### The data
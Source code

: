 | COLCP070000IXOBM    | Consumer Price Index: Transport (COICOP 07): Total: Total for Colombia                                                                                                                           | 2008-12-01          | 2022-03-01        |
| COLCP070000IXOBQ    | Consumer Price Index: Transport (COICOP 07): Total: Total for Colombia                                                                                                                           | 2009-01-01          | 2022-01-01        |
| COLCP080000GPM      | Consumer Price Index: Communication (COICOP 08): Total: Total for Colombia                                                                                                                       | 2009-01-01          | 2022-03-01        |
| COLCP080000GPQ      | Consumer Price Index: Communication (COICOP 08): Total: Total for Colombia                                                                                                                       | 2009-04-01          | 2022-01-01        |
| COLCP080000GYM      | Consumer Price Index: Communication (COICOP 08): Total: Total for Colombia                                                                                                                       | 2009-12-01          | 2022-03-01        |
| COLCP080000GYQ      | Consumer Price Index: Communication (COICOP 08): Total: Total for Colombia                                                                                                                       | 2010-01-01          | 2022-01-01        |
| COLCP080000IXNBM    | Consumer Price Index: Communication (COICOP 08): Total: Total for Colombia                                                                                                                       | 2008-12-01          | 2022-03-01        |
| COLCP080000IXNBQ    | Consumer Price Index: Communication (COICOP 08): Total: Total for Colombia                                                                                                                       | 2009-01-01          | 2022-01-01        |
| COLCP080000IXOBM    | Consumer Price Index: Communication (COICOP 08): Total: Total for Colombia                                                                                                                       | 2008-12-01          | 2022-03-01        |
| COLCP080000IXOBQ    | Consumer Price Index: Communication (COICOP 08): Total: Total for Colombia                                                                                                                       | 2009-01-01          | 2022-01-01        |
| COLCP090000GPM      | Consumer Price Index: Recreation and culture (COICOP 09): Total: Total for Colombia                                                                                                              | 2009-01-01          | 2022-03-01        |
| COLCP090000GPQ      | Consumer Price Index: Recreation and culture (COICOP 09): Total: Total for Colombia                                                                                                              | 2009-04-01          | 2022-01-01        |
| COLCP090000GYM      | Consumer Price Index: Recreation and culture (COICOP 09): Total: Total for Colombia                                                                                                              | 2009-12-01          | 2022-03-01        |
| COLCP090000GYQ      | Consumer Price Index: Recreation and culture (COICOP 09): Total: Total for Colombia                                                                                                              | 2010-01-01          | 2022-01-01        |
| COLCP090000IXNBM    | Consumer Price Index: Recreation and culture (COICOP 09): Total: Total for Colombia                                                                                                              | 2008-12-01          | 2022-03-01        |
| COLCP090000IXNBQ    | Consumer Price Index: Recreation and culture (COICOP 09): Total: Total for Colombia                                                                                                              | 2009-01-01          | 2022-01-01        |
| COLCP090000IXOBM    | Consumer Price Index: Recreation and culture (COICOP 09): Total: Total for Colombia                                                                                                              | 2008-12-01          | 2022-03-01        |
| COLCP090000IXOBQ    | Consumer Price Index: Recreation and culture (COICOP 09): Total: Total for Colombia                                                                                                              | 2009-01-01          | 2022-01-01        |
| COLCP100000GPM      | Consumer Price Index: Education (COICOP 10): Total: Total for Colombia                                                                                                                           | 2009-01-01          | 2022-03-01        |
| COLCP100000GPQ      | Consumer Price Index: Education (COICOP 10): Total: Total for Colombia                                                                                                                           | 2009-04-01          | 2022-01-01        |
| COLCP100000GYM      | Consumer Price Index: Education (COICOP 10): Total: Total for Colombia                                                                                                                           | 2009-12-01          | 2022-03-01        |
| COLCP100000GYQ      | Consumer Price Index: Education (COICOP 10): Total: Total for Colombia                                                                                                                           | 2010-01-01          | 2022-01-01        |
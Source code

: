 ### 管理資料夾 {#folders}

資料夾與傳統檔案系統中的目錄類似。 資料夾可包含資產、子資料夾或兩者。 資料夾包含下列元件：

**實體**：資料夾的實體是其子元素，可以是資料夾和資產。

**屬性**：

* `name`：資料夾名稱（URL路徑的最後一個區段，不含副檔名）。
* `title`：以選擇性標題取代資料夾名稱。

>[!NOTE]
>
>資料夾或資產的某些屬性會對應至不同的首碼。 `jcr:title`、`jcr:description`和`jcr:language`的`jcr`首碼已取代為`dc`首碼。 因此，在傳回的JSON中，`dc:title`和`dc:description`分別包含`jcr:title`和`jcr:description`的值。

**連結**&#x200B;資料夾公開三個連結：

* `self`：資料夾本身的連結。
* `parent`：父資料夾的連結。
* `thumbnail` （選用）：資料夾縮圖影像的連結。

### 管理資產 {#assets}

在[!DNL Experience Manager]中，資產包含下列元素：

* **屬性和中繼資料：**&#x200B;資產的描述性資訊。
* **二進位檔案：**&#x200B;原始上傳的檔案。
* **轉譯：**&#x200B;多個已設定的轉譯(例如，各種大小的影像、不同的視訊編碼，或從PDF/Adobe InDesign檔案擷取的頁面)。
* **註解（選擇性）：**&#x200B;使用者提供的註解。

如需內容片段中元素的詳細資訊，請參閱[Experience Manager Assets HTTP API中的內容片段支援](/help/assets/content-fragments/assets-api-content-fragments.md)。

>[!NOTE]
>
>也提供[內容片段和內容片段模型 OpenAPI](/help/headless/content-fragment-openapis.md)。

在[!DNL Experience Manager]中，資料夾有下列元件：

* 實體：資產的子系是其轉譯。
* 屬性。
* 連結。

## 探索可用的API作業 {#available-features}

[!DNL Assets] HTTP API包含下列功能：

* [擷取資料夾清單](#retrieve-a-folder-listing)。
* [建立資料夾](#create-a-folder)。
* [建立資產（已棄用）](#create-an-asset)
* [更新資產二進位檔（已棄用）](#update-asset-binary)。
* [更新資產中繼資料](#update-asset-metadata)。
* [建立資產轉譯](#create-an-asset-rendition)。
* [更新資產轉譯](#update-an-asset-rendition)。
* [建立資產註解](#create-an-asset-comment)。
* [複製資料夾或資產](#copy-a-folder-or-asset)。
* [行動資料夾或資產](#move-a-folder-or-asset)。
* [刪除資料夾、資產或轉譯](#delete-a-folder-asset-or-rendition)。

--

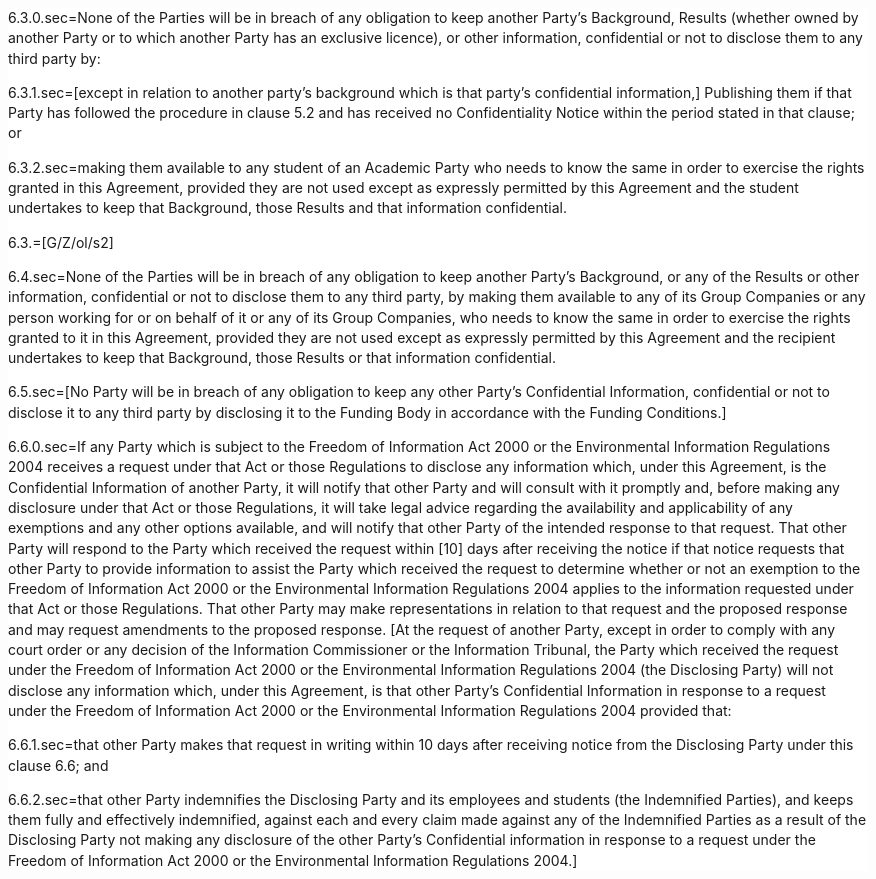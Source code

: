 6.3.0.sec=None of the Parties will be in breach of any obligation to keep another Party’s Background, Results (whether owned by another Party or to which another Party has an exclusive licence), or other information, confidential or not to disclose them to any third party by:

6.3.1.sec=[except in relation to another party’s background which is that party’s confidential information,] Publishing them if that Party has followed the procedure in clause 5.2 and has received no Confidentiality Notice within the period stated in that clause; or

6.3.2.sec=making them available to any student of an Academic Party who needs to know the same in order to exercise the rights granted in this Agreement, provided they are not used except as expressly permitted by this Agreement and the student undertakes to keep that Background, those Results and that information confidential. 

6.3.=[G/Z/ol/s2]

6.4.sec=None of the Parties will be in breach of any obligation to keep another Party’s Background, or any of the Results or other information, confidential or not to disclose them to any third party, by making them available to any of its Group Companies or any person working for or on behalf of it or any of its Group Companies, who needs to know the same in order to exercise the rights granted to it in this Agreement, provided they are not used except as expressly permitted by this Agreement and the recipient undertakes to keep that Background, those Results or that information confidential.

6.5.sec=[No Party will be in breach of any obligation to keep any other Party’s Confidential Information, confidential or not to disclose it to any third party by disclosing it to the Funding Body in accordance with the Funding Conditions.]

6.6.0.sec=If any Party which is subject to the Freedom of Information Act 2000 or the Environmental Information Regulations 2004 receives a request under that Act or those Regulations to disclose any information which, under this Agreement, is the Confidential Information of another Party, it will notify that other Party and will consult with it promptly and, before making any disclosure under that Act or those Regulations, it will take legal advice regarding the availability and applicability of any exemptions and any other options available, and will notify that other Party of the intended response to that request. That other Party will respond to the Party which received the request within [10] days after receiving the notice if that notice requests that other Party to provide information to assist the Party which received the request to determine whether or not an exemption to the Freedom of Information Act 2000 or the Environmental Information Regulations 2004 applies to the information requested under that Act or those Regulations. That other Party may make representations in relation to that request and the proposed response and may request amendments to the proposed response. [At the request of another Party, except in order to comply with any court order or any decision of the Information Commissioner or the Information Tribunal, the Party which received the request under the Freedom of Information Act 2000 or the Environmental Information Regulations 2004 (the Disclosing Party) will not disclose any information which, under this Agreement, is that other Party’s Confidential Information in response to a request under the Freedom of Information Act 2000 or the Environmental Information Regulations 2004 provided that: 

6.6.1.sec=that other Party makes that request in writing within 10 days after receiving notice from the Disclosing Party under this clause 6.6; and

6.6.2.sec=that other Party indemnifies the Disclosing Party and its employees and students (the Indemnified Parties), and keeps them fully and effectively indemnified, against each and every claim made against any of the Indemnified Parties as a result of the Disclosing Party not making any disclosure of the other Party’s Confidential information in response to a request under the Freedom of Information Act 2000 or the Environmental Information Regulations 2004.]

--

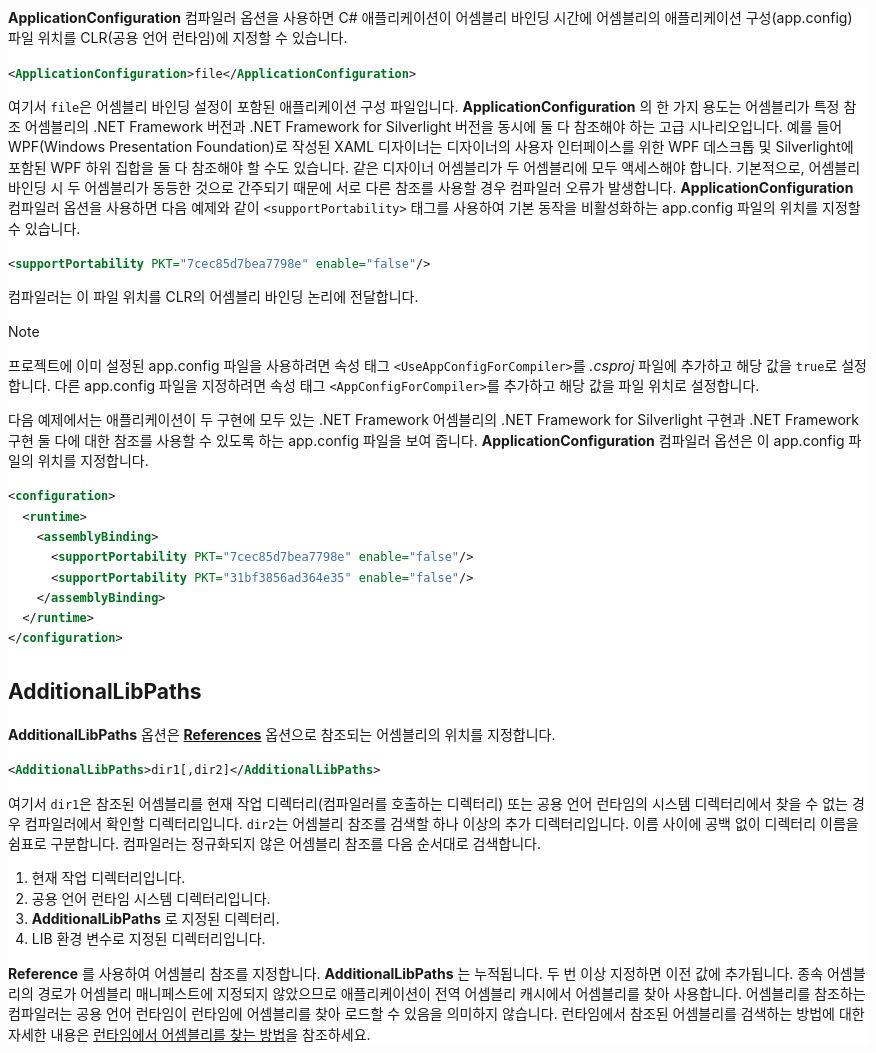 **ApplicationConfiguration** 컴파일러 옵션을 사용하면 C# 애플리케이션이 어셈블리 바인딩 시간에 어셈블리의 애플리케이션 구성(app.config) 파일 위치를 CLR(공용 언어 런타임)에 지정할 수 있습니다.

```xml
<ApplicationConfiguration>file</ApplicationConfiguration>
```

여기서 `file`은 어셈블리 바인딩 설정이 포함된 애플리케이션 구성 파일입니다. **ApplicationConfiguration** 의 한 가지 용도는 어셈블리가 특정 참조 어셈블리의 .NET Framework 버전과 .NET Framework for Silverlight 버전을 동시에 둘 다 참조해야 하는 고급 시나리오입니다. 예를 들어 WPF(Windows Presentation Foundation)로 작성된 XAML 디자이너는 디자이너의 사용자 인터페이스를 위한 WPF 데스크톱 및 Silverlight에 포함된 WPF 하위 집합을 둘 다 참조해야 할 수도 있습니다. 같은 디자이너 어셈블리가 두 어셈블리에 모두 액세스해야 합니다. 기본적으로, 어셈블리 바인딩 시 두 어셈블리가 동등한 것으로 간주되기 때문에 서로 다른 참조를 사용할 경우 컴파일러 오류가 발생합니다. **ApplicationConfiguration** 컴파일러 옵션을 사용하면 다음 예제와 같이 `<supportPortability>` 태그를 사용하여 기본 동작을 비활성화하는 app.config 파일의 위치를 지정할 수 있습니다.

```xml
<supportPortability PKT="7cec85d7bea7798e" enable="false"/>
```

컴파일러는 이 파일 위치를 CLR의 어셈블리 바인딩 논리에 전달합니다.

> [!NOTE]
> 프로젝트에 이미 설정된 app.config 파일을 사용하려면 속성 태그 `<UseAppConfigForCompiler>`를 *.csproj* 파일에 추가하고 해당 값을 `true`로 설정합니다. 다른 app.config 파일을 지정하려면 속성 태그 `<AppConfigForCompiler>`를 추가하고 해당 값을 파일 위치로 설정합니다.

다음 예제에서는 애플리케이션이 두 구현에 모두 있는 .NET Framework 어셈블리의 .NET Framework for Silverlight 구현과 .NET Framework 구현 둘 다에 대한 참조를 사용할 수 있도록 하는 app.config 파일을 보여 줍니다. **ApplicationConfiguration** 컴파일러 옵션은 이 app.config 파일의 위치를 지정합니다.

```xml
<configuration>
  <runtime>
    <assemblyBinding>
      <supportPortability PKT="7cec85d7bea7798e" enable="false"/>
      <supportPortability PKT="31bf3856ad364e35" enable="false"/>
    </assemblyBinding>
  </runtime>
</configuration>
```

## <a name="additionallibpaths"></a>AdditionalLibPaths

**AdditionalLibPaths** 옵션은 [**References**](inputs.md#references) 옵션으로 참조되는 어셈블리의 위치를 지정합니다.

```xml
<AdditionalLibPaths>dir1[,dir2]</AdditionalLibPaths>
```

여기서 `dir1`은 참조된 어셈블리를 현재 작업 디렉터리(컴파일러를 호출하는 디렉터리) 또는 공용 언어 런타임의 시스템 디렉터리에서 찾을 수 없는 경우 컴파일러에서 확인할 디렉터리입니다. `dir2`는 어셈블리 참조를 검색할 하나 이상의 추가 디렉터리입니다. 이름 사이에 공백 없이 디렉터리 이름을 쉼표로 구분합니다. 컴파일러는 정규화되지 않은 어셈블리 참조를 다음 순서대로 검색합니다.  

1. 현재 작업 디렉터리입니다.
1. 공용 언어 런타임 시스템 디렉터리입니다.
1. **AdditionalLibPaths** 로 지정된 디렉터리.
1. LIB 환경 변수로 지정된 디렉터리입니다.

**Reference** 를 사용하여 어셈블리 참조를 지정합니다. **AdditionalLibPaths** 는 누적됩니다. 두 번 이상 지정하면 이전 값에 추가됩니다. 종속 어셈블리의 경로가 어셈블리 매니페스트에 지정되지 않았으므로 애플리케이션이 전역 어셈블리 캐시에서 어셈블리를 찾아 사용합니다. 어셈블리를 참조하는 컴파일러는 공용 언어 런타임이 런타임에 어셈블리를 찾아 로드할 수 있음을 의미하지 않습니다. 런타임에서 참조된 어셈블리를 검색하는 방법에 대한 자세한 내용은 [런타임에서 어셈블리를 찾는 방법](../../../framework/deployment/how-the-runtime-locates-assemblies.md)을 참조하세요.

### Exercise aim
Scan the data for the word "false" and copy every line where it shows up.

### Output of the task
<supportPortability PKT="7cec85d7bea7798e" enable="false"/>
      <supportPortability PKT="7cec85d7bea7798e" enable="false"/>
      <supportPortability PKT="31bf3856ad364e35" enable="false"/>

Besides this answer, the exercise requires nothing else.